_WHAT IS REQUIRED_. Write the data out in full and word for word. Do not include images.

_DATA IN THIS EXERCISE_.

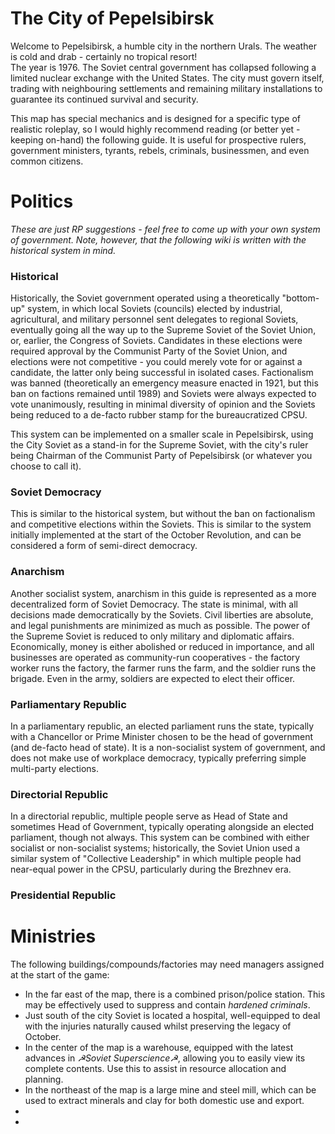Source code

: # The City of Pepelsibirsk
Welcome to Pepelsibirsk, a humble city in the northern Urals. The weather is cold and drab - certainly no tropical resort!  
The year is 1976. The Soviet central government has collapsed following a limited nuclear exchange with the United States. The city must govern itself, trading with neighbouring settlements and remaining military installations to guarantee its continued survival and security.

This map has special mechanics and is designed for a specific type of realistic roleplay, so I would highly recommend reading (or better yet - keeping on-hand) the following guide. It is useful for prospective rulers, government ministers, tyrants, rebels, criminals, businessmen, and even common citizens.

# Politics
*These are just RP suggestions - feel free to come up with your own system of government. Note, however, that the following wiki is written with the historical system in mind.*

### Historical
Historically, the Soviet government operated using a theoretically "bottom-up" system, in which local Soviets (councils) elected by industrial, agricultural, and military personnel sent delegates to regional Soviets, eventually going all the way up to the Supreme Soviet of the Soviet Union, or, earlier, the Congress of Soviets. Candidates in these elections were required approval by the Communist Party of the Soviet Union, and elections were not competitive - you could merely vote for or against a candidate, the latter only being successful in isolated cases. Factionalism was banned (theoretically an emergency measure enacted in 1921, but this ban on factions remained until 1989) and Soviets were always expected to vote unanimously, resulting in minimal diversity of opinion and the Soviets being reduced to a de-facto rubber stamp for the bureaucratized CPSU.

This system can be implemented on a smaller scale in Pepelsibirsk, using the City Soviet as a stand-in for the Supreme Soviet, with the city's ruler being Chairman of the Communist Party of Pepelsibirsk (or whatever you choose to call it).

### Soviet Democracy
This is similar to the historical system, but without the ban on factionalism and competitive elections within the Soviets. This is similar to the system initially implemented at the start of the October Revolution, and can be considered a form of semi-direct democracy.

### Anarchism
Another socialist system, anarchism in this guide is represented as a more decentralized form of Soviet Democracy. The state is minimal, with all decisions made democratically by the Soviets. Civil liberties are absolute, and legal punishments are minimized as much as possible. The power of the Supreme Soviet is reduced to only military and diplomatic affairs. Economically, money is either abolished or reduced in importance, and all businesses are operated as community-run cooperatives - the factory worker runs the factory, the farmer runs the farm, and the soldier runs the brigade. Even in the army, soldiers are expected to elect their officer.

### Parliamentary Republic
In a parliamentary republic, an elected parliament runs the state, typically with a Chancellor or Prime Minister chosen to be the head of government (and de-facto head of state). It is a non-socialist system of government, and does not make use of workplace democracy, typically preferring simple multi-party elections.

### Directorial Republic
In a directorial republic, multiple people serve as Head of State and sometimes Head of Government, typically operating alongside an elected parliament, though not always. This system can be combined with either socialist or non-socialist systems; historically, the Soviet Union used a similar system of "Collective Leadership" in which multiple people had near-equal power in the CPSU, particularly during the Brezhnev era.

### Presidential Republic

# Ministries

The following buildings/compounds/factories may need managers assigned at the start of the game:
- In the far east of the map, there is a combined prison/police station. This may be effectively used to suppress and contain *hardened criminals*.
- Just south of the city Soviet is located a hospital, well-equipped to deal with the injuries naturally caused whilst preserving the legacy of October.
- In the center of the map is a warehouse, equipped with the latest advances in *☭Soviet Superscience☭*, allowing you to easily view its complete contents. Use this to assist in resource allocation and planning.
- In the northeast of the map is a large mine and steel mill, which can be used to extract minerals and clay for both domestic use and export.
- 
-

_RESPONSE AREA_.
Source code

: # The City of Pepelsibirsk
Welcome to Pepelsibirsk, a humble city in the northern Urals. The weather is cold and drab - certainly no tropical resort!  
The year is 1976. The Soviet central government has collapsed following a limited nuclear exchange with the United States. The city must govern itself, trading with neighbouring settlements and remaining military installations to guarantee its continued survival and security.

This map has special mechanics and is designed for a specific type of realistic roleplay, so I would highly recommend reading (or better yet - keeping on-hand) the following guide. It is useful for prospective rulers, government ministers, tyrants, rebels, criminals, businessmen, and even common citizens.

# Politics
*These are just RP suggestions - feel free to come up with your own system of government. Note, however, that the following wiki is written with the historical system in mind.*

### Historical
Historically, the Soviet government operated using a theoretically "bottom-up" system, in which local Soviets (councils) elected by industrial, agricultural, and military personnel sent delegates to regional Soviets, eventually going all the way up to the Supreme Soviet of the Soviet Union, or, earlier, the Congress of Soviets. Candidates in these elections were required approval by the Communist Party of the Soviet Union, and elections were not competitive - you could merely vote for or against a candidate, the latter only being successful in isolated cases. Factionalism was banned (theoretically an emergency measure enacted in 1921, but this ban on factions remained until 1989) and Soviets were always expected to vote unanimously, resulting in minimal diversity of opinion and the Soviets being reduced to a de-facto rubber stamp for the bureaucratized CPSU.

This system can be implemented on a smaller scale in Pepelsibirsk, using the City Soviet as a stand-in for the Supreme Soviet, with the city's ruler being Chairman of the Communist Party of Pepelsibirsk (or whatever you choose to call it).

### Soviet Democracy
This is similar to the historical system, but without the ban on factionalism and competitive elections within the Soviets. This is similar to the system initially implemented at the start of the October Revolution, and can be considered a form of semi-direct democracy.

### Anarchism
Another socialist system, anarchism in this guide is represented as a more decentralized form of Soviet Democracy. The state is minimal, with all decisions made democratically by the Soviets. Civil liberties are absolute, and legal punishments are minimized as much as possible. The power of the Supreme Soviet is reduced to only military and diplomatic affairs. Economically, money is either abolished or reduced in importance, and all businesses are operated as community-run cooperatives - the factory worker runs the factory, the farmer runs the farm, and the soldier runs the brigade. Even in the army, soldiers are expected to elect their officer.

### Parliamentary Republic
In a parliamentary republic, an elected parliament runs the state, typically with a Chancellor or Prime Minister chosen to be the head of government (and de-facto head of state). It is a non-socialist system of government, and does not make use of workplace democracy, typically preferring simple multi-party elections.

### Directorial Republic
In a directorial republic, multiple people serve as Head of State and sometimes Head of Government, typically operating alongside an elected parliament, though not always. This system can be combined with either socialist or non-socialist systems; historically, the Soviet Union used a similar system of "Collective Leadership" in which multiple people had near-equal power in the CPSU, particularly during the Brezhnev era.

### Presidential Republic

# Ministries

The following buildings/compounds/factories may need managers assigned at the start of the game:
- In the far east of the map, there is a combined prison/police station. This may be effectively used to suppress and contain *hardened criminals*.
- Just south of the city Soviet is located a hospital, well-equipped to deal with the injuries naturally caused whilst preserving the legacy of October.
- In the center of the map is a warehouse, equipped with the latest advances in *☭Soviet Superscience☭*, allowing you to easily view its complete contents. Use this to assist in resource allocation and planning.
- In the northeast of the map is a large mine and steel mill, which can be used to extract minerals and clay for both domestic use and export.
- 
-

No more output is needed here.